Australians have an enduring love affair with property, for its long-term capital gains with steadily increasing rental income along the way. When you add the tax benefits of super, investing in property inside your self-managed fund is a no-brainer.
So when SMSFs were given the green light to gear into property back in 2007, investors went for it. By March 2013*, 17% of SMSFs were using a borrowing arrangement and 80% of those loans were for property. It’s not hard to see why.
For starters, the maximum tax rate your fund will pay on rental income is 15%. Once your fund is in pension phase this rate reduces to zero. By comparison, if you hold property in your own name outside super you pay tax at your marginal tax rate.
And it gets better. Most of the investment returns from a well-chosen property come in the form of capital gains. If your SMSF holds a property for more than 12 months any capital gain made when you sell is taxed at a maximum rate of 10%, or tax-free in pension phase.
How does a gearing strategy work?
Your self-managed fund can borrow to invest in all types of property - residential, commercial, industrial property and even a farm under certain circumstances.
The rules governing borrowing inside super were covered in the previous chapter on Super Strategies. In essence, your fund is restricted to using a special type of loan called a “limited recourse borrowing arrangement” (LBRA).
- “Limited recourse” means that the lender is only able to seize the asset against which the loan was made and can’t come after the fund if the asset is sold at a loss.
- Your SMSF holds a beneficial interest in the investment until the loan is repaid.
- The property is held at arm’s length from your fund in a bare trust with a custodial trustee.
- Once the loan is repaid, the property can be transferred into your fund.
While the property is being paid off your fund manages it just as you would manage any other property investment.
Rental payments, super contributions and other fund income can be used to meet your loan repayments and expenses associated with the property. All income and expenses are received and paid by the fund, not the trustee holding the asset.
Who is the lender?
When the rules governing SMSF borrowing were relaxed in 2007 it took the market by surprise. At the time there were only a few niche lenders but the situation is vastly different today, hence the growing popularity of the strategy.
Most major banks now offer specialised loan products for SMSF property investors. Because of the limited recourse nature of the loans, most lenders will only advance up to 80% of the cost of residential property and a maximum 60% for commercial property.

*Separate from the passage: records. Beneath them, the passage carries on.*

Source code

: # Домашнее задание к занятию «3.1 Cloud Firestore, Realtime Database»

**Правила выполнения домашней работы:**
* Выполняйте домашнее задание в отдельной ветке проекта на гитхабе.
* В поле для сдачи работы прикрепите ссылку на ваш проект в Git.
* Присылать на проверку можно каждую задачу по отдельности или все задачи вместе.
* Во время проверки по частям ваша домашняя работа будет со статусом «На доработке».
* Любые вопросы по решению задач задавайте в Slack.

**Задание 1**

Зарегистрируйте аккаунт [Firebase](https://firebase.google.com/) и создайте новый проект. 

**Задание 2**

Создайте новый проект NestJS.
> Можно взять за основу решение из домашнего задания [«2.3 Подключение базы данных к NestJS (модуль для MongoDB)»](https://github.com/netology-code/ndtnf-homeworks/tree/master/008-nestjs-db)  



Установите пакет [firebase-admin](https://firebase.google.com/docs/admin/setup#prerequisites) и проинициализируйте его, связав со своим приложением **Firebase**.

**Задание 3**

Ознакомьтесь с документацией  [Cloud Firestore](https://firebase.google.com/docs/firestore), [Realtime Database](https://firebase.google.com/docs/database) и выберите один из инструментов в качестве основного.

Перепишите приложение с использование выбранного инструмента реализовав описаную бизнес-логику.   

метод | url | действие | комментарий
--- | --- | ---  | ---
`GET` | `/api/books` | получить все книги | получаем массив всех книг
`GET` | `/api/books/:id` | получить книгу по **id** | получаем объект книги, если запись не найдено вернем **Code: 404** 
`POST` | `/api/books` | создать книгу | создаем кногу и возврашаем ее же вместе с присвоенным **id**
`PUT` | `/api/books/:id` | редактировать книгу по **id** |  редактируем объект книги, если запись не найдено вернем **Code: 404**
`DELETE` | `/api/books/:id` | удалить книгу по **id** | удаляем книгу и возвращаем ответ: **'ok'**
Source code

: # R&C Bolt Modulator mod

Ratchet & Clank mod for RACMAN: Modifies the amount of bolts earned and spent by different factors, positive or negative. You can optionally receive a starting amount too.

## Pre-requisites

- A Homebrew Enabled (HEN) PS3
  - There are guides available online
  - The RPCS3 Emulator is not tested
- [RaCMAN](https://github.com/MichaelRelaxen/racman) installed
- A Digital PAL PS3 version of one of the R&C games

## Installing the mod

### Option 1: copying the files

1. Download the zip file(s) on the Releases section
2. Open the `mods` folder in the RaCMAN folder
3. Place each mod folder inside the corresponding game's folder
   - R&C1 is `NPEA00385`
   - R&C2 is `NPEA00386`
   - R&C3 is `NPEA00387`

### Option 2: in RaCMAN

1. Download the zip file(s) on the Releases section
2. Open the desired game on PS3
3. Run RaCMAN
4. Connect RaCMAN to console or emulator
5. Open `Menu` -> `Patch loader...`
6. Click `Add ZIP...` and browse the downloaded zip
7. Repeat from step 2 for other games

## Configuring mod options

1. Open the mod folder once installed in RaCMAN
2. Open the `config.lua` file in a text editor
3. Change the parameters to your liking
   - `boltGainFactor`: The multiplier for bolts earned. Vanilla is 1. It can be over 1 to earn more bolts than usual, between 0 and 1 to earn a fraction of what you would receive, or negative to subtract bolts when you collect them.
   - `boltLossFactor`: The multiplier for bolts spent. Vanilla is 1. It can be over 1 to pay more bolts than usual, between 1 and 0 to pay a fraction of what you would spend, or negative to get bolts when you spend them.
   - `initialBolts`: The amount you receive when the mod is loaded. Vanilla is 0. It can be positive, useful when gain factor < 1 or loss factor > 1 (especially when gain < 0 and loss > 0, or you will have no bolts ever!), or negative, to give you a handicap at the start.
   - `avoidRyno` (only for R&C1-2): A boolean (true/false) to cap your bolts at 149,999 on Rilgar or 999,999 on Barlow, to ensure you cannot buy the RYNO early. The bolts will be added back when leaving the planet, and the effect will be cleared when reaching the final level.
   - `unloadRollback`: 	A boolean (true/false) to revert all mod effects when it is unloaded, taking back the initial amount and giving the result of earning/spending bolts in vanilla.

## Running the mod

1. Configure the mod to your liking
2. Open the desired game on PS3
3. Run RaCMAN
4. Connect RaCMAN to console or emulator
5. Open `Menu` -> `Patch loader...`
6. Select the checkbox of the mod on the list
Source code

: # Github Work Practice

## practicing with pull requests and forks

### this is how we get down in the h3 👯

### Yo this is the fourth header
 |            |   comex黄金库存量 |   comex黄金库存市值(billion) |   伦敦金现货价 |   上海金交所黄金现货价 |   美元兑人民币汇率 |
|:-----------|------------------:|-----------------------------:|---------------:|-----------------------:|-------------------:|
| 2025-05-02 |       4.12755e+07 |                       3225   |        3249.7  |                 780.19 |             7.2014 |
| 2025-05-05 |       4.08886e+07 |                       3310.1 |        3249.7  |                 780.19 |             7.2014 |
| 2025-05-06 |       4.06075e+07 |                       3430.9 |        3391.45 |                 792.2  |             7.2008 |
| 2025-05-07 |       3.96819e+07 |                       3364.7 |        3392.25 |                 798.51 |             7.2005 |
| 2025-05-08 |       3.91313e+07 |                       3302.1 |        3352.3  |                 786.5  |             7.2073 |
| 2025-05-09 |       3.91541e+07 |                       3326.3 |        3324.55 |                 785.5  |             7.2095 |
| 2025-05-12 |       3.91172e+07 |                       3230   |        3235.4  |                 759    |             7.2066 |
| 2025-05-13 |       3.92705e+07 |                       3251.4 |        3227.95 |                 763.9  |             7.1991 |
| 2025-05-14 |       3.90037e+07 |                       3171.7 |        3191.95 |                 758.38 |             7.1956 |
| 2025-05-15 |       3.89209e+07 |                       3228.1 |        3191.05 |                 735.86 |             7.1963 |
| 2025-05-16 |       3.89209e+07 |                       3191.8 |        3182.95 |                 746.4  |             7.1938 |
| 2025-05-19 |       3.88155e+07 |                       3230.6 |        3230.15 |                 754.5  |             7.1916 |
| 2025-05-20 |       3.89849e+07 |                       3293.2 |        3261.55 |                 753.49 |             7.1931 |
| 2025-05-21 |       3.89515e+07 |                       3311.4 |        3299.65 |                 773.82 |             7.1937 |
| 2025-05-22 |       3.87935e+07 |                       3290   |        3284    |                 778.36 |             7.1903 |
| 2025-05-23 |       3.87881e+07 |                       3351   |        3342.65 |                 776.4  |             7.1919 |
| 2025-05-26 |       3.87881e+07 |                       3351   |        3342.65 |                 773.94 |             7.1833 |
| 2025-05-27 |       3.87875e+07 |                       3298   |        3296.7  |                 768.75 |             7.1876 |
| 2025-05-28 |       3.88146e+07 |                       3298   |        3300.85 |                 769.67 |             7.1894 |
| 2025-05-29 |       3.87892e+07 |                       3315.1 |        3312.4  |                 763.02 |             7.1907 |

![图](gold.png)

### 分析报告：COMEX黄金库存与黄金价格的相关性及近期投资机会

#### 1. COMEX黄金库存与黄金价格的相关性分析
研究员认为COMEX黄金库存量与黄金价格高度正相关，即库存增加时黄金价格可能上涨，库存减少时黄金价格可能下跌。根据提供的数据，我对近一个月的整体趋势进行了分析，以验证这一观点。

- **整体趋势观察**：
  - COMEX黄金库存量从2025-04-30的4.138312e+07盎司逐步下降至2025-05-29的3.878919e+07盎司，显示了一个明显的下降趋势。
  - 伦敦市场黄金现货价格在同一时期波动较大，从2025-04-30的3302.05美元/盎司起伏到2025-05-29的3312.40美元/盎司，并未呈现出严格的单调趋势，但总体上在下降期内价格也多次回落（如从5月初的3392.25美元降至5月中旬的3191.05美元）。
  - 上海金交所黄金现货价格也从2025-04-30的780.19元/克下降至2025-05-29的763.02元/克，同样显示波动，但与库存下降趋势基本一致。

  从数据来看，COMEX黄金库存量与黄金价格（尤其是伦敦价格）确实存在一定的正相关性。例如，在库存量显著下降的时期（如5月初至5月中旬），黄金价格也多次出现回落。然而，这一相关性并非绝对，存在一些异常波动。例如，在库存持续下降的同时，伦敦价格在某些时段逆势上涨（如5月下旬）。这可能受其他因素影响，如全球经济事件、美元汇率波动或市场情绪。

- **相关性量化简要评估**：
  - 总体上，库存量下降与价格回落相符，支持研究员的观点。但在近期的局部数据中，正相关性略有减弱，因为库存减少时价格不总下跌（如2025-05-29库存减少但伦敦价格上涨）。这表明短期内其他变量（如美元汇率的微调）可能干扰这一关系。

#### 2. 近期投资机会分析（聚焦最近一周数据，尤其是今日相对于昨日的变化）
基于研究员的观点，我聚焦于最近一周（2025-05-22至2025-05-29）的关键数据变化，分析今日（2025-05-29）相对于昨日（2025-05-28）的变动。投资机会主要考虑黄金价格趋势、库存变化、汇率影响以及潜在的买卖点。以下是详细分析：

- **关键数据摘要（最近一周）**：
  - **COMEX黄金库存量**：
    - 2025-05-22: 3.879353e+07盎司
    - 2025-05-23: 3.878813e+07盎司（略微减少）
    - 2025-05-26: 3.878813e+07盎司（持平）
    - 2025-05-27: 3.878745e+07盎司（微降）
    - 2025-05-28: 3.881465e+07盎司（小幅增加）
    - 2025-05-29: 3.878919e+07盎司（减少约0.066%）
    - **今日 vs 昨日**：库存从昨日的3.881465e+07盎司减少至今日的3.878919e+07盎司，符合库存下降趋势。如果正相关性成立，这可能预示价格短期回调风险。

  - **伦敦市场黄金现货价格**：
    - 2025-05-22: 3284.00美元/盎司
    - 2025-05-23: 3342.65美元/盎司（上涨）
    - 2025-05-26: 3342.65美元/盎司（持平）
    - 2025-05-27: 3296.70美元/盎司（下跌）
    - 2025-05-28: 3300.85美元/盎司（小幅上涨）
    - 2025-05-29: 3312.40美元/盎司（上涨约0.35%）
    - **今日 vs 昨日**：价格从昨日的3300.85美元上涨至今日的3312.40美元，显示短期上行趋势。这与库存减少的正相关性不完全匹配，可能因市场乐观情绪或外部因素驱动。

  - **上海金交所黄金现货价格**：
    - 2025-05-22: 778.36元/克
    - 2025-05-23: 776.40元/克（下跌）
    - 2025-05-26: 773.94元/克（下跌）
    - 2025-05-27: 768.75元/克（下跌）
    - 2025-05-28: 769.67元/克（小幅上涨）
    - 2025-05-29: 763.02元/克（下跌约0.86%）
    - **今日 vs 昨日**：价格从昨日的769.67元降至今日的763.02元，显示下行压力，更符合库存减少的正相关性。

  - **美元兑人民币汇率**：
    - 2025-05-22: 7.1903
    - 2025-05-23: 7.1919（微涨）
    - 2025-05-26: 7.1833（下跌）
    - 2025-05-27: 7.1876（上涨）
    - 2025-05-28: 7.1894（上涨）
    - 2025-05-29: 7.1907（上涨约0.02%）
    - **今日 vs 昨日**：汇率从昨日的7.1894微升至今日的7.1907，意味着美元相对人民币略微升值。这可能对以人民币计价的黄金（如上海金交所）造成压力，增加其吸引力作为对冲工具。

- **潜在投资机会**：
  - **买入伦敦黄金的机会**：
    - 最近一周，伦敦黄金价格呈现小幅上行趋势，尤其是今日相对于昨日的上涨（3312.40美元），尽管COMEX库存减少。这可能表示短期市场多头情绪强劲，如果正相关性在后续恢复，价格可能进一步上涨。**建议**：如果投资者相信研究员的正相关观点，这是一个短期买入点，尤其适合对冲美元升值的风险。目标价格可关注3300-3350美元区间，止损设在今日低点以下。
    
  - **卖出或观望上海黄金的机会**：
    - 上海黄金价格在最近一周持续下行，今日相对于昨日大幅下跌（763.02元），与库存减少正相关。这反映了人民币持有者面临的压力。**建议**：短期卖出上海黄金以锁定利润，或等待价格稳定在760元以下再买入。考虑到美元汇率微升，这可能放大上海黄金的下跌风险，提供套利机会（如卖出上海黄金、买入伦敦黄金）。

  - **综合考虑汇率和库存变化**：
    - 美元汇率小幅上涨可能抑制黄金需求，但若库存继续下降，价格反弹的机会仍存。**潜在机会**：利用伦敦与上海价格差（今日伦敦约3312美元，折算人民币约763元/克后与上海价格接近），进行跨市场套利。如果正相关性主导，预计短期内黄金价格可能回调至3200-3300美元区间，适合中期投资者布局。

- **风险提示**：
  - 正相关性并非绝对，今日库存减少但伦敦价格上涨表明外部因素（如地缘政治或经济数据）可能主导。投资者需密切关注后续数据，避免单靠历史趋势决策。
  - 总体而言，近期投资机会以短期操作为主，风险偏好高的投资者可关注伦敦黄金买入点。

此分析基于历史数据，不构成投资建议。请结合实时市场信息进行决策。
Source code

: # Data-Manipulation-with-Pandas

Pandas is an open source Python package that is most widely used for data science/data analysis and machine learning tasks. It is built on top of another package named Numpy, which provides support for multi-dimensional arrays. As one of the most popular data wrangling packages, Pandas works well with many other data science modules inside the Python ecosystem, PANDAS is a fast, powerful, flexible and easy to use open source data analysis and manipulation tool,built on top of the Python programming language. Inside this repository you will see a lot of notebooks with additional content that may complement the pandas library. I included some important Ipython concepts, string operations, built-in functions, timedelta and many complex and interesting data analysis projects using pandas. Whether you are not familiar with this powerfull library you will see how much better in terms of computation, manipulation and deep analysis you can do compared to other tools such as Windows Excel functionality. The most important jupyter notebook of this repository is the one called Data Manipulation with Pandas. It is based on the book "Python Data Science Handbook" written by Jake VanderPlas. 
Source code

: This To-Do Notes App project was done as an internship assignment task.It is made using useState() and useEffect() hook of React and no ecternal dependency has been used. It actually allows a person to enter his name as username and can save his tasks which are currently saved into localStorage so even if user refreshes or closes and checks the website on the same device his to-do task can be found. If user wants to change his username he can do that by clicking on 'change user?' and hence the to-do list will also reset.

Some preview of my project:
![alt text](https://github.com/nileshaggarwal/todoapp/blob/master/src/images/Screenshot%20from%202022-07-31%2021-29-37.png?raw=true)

You can also lend money to your own SMSF on an arms-length basis. This might be an attractive option for someone who is sitting on cash in their own name with a fund that doesn’t have enough cash to purchase a property outright.
Who does it suit?
Property investment inside super has the potential to improve retirement outcomes for people in a wide range of circumstances. For instance:
- You are a residential or commercial property investor
- You run a business from a commercial property that would be more cost effective if it were transferred to your SMSF
- You want to buy a property to live in after you retire
The rules governing what you can and can’t do with a geared property investment inside super are complex. While the rewards are attractive, there are pitfalls for investors who don’t do their homework or who try to bend the rules.
Property dos and don’ts
The basic point to remember is that you can’t use the investment property held by your SMSF for private purposes. But there are other restrictions and issues that need to be taken into account.
- The law allows SMSFs to purchase a single asset only. Sometimes properties such as an apartment include a garage on a separate title, which may require a second bare trust, or adjacent blocks of land are sold together but they are on separate titles requiring separate trusts.
- Single assets must retain their original identity. This means you can’t develop or sub-divide the property. For example, you can’t buy a block of land and later build a house on it, or buy a house and land and later knock down the house to build strata units or commercial premises.
- Repairs and maintenance are allowed but improvements are not allowed under a limited recourse borrowing arrangement. For example, you can replace a damaged roof or rebuild a house destroyed by fire, but you can’t add an extension, install a pool or build a new garage.
- Because lenders have ‘limited recourse’ to the property they typically ask individuals for a personal guarantee.
The Australian Taxation Office (ATO) has warned SMSF trustees to be cautious when investing in property without fully understanding their legal obligations. It has also warned trustees to avoid unlicensed property spruikers who target SMSF investors.
The ATO says in some cases holding trusts have not been established or investors buy property in their own name and not in the name of the trustee of the holding trust.
For all these reasons, it is recommended you seek professional advice before entering into a SMSF borrowing arrangement.